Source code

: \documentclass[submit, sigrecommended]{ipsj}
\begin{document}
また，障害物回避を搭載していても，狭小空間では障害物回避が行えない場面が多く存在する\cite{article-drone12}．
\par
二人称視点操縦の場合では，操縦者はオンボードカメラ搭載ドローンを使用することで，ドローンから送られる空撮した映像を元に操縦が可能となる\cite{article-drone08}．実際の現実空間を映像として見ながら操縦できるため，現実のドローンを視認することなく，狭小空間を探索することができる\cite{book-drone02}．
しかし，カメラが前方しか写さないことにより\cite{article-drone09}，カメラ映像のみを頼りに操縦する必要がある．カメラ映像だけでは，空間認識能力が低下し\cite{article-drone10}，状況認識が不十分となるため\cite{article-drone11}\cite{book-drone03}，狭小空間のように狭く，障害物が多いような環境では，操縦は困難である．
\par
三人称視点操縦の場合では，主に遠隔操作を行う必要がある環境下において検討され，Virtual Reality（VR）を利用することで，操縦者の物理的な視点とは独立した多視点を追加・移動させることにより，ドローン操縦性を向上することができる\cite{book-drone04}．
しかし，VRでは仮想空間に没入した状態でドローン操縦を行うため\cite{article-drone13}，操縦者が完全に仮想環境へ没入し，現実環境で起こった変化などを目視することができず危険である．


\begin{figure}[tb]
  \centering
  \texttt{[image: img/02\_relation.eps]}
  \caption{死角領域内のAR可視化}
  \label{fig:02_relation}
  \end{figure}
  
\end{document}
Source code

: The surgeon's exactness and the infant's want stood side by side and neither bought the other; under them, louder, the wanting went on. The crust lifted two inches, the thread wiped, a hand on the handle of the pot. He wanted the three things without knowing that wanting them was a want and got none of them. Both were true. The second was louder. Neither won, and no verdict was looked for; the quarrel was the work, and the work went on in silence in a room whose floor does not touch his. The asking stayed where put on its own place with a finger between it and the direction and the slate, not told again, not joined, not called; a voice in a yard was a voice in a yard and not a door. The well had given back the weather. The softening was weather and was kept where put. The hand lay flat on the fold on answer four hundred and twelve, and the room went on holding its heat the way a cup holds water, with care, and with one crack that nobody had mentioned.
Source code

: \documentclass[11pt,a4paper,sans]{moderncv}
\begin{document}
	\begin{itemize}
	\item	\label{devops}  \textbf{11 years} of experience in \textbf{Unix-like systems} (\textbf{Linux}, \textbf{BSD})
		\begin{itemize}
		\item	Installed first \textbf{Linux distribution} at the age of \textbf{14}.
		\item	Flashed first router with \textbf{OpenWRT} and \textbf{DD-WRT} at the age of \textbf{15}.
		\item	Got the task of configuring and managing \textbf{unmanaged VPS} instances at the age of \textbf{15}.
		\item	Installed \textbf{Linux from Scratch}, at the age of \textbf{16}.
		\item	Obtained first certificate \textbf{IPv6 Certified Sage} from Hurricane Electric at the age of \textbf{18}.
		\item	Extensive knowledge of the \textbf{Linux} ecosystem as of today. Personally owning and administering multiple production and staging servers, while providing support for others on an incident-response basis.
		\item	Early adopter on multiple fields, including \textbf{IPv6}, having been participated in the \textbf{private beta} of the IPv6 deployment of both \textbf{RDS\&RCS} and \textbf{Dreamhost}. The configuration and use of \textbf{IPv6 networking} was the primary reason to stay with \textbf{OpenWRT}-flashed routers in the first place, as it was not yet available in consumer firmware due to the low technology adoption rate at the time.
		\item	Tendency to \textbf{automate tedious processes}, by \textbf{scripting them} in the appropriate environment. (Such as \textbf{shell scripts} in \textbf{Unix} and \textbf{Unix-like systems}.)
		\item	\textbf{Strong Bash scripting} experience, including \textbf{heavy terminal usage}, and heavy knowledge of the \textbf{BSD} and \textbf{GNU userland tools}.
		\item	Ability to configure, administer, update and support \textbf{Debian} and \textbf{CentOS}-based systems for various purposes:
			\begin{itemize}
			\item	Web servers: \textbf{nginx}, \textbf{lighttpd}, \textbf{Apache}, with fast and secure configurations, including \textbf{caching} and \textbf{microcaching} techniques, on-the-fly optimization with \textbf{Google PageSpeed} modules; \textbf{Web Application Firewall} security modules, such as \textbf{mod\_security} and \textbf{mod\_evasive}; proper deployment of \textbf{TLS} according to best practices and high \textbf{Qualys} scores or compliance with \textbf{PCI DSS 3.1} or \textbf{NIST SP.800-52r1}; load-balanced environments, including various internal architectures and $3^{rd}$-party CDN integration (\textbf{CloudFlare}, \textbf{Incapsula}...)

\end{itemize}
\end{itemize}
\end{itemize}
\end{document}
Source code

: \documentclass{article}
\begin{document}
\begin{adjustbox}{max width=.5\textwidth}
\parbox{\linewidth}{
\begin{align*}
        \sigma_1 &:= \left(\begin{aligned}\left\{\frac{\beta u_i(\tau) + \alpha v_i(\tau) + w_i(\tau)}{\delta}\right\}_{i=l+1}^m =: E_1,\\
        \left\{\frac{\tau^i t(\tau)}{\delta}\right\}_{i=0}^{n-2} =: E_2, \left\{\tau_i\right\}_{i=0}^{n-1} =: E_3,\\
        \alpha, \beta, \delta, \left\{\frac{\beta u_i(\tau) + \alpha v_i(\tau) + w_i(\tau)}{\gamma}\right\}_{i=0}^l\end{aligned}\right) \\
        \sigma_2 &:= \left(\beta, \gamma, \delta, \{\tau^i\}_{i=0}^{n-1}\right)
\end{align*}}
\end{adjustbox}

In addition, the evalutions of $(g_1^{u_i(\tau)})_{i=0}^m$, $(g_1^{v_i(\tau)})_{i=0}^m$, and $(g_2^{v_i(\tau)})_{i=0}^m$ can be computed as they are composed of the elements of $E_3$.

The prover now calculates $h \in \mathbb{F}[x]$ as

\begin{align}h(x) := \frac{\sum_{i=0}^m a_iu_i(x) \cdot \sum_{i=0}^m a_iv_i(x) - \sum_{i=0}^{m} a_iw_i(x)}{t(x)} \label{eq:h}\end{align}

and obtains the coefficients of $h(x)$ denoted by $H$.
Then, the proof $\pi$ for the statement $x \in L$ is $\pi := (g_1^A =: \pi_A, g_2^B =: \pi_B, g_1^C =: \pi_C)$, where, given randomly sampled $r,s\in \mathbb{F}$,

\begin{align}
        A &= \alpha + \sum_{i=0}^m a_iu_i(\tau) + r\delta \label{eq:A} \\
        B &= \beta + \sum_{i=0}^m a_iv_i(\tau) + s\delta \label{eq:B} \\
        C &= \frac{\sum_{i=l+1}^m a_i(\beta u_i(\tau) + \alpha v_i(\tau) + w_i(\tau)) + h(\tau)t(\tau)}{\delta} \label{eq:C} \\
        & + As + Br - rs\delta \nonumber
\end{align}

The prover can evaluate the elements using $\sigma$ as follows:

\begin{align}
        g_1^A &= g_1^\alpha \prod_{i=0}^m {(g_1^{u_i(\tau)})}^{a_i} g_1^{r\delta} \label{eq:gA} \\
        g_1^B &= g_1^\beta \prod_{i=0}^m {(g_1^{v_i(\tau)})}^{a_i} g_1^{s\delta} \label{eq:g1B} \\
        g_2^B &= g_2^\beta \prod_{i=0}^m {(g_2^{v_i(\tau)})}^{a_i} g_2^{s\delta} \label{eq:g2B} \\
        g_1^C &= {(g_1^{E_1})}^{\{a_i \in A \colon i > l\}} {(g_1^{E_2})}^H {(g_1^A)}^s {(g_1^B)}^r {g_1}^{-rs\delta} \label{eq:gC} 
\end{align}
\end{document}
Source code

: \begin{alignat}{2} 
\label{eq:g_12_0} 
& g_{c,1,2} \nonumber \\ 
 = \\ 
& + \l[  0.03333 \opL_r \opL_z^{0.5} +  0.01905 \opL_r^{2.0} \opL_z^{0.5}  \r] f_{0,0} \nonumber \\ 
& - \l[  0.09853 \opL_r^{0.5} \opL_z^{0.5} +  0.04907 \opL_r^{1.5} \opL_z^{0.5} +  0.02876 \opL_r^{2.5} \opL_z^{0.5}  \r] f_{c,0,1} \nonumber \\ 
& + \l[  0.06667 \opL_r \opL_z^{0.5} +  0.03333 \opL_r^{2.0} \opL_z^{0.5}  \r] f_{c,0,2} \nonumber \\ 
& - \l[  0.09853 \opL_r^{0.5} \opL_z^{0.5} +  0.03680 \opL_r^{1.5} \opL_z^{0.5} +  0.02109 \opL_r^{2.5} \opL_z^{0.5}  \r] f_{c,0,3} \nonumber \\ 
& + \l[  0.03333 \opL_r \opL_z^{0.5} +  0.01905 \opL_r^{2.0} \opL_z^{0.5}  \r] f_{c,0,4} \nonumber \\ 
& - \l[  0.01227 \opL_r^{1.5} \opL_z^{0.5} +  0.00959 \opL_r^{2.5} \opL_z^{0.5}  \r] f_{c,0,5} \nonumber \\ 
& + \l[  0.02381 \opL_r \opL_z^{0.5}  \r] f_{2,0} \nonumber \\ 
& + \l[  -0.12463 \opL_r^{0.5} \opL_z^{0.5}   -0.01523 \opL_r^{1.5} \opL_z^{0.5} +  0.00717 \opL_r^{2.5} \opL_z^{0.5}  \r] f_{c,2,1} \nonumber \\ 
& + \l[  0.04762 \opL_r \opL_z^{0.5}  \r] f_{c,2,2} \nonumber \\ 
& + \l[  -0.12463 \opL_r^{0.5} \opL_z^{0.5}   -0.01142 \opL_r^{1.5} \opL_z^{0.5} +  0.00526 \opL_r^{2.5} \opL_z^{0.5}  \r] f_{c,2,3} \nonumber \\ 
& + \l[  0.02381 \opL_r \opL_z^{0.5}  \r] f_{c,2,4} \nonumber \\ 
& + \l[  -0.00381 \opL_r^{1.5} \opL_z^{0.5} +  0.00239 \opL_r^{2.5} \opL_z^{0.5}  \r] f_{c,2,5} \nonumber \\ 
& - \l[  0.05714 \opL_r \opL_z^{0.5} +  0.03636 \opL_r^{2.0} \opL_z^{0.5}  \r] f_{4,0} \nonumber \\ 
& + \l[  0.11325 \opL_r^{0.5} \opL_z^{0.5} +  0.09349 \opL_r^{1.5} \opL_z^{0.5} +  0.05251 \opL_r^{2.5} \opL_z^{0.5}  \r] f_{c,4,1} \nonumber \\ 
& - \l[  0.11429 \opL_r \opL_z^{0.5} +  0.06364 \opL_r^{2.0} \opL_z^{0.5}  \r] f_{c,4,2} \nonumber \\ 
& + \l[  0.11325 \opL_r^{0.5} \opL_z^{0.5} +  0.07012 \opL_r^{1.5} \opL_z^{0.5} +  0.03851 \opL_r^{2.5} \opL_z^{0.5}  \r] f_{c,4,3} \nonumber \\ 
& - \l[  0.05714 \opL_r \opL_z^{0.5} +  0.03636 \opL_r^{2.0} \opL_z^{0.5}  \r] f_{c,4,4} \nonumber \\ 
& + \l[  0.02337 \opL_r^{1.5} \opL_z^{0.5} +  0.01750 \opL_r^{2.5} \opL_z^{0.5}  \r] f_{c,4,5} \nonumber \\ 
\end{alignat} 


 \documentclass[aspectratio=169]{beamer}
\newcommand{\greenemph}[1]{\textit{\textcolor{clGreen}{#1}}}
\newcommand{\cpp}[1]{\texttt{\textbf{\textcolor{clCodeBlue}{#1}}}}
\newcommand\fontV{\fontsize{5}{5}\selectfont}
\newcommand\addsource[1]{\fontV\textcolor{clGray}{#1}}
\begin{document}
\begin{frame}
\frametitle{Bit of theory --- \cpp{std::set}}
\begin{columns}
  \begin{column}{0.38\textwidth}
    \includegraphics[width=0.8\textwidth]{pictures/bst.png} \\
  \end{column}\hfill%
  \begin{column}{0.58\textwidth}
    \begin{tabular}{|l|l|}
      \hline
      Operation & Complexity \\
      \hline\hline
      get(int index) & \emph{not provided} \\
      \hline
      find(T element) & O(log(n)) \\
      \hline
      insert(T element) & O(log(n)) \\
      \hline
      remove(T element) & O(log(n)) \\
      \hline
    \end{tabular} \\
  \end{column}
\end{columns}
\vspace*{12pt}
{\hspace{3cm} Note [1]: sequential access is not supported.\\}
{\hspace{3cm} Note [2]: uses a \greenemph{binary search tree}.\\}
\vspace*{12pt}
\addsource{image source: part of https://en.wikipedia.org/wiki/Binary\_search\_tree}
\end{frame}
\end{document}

**What the task asks**.
Please find every line in the records above that holds the word "textwidth" and copy it.

**Answer below**.
\begin{adjustbox}{max width=.5\textwidth}
  \begin{column}{0.38\textwidth}
    \includegraphics[width=0.8\textwidth]{pictures/bst.png} \\
  \begin{column}{0.58\textwidth}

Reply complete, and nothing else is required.